Emma gab sich London hin. Sie liebte die Stadt nicht mit der gleichen leidenschaftlichen Engagiertheit wie Dalgliesh, der die beste und die schlechteste Seite seiner Wahlheimat kannte, sondern mit einer steten Zuneigung, die zwar ebenso stark war wie jene, die sie für ihre Geburtsstadt Cambridge empfand, dabei jedoch völlig anders geartet. London wahrte selbst denen gegenüber, die es liebten, einen Teil seines Mysteriums.

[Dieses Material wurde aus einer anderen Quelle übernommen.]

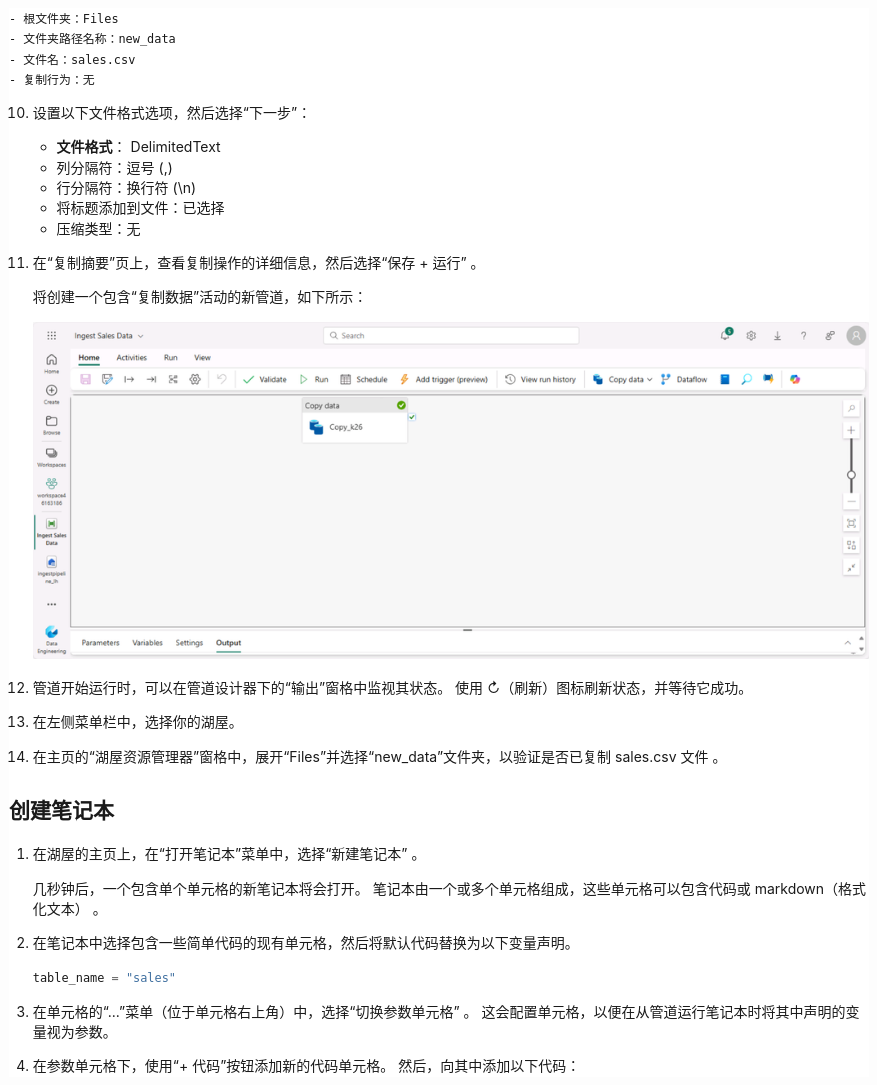     - 根文件夹：Files
    - 文件夹路径名称：new_data
    - 文件名：sales.csv
    - 复制行为：无
10. 设置以下文件格式选项，然后选择“下一步”：
    - **文件格式**： DelimitedText
    - 列分隔符：逗号 (,)
    - 行分隔符：换行符 (\n)
    - 将标题添加到文件：已选择
    - 压缩类型：无
11. 在“复制摘要”页上，查看复制操作的详细信息，然后选择“保存 + 运行” 。

    将创建一个包含“复制数据”活动的新管道，如下所示：

    ![包含“复制数据”活动的管道的屏幕截图。](./Images/copy-data-pipeline.png)

12. 管道开始运行时，可以在管道设计器下的“输出”窗格中监视其状态。 使用 &#8635;（刷新）图标刷新状态，并等待它成功。

13. 在左侧菜单栏中，选择你的湖屋。
14. 在主页的“湖屋资源管理器”窗格中，展开“Files”并选择“new_data”文件夹，以验证是否已复制 sales.csv 文件    。

## 创建笔记本

1. 在湖屋的主页上，在“打开笔记本”菜单中，选择“新建笔记本”  。

    几秒钟后，一个包含单个单元格的新笔记本将会打开。 笔记本由一个或多个单元格组成，这些单元格可以包含代码或 markdown（格式化文本） 。

2. 在笔记本中选择包含一些简单代码的现有单元格，然后将默认代码替换为以下变量声明。

    ```python
   table_name = "sales"
    ```

3. 在单元格的“...”菜单（位于单元格右上角）中，选择“切换参数单元格” 。 这会配置单元格，以便在从管道运行笔记本时将其中声明的变量视为参数。

4. 在参数单元格下，使用“+ 代码”按钮添加新的代码单元格。 然后，向其中添加以下代码：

London, das war Ziegel und Stein gewordene Geschichte, in Buntglas illuminiert, in Denkmälern und Statuen verherrlicht, und doch war es für Emma eher ein Geist als ein Ort, ein launisches Lüftchen, das durch verborgene Gässchen wehte, die Stille der leeren Stadtkirchen belebte und schlafend unter den lautesten Straßen lag. Sie blickte über den Fluss auf den Mond von Big Ben und den beleuchteten Westminster Palace, wo die Fahnenstange leer aufragte und die Beleuchtung der Turmuhr abgeschaltet war. Es war Samstagabend; das Parlament tagte nicht. Hoch am Himmel setzte ein Flugzeug zum Landeanflug an, die Tragflächenlichter wie Sterne, die sich bewegten. Die Passagiere starrten jetzt bestimmt gebannt auf den schwarzen, gewundenen Fluss, dessen Märchenbrücken in buntes Licht getaucht waren.
Sie fragte sich, was Dalgliesh wohl gerade tat. Arbeitete er noch, schlief er oder machte er auf dieser namenlosen Insel einen Spaziergang und betrachtete den Nachthimmel? In London wurden die Sterne vom Leuchten der Stadt überstrahlt, doch auf einer einsamen Insel im Dunkeln musste eine unglaublich funkelnde Sternenpracht zu sehen sein. Plötzlich war die Sehnsucht nach ihm so intensiv und körperlich, dass sie spürte, wie ihr das Blut ins Gesicht stieg. Sie sehnte sich danach, in die Wohnung in Queenhithe hoch über der Themse zurückzukehren, in sein Bett, seine Arme. Heute Abend würden sie und Clara mit der District Line von der Station Embankment bis Putney Bridge fahren und in Claras Wohnung am Flussufer gehen. Warum also nicht Queenhithe, das bequem zu Fuß zu erreichen war? Sie hatte noch nie daran gedacht, Clara dorthin einzuladen, und ihre Freundin schien das auch nicht zu erwarten. Queenhithe, das war nur sie und Adam. Jemanden dort hineinzulassen hätte bedeutet, jemanden in sein Privatleben zu lassen, in seines und ihres. Aber war sie denn wirklich dort zu Hause?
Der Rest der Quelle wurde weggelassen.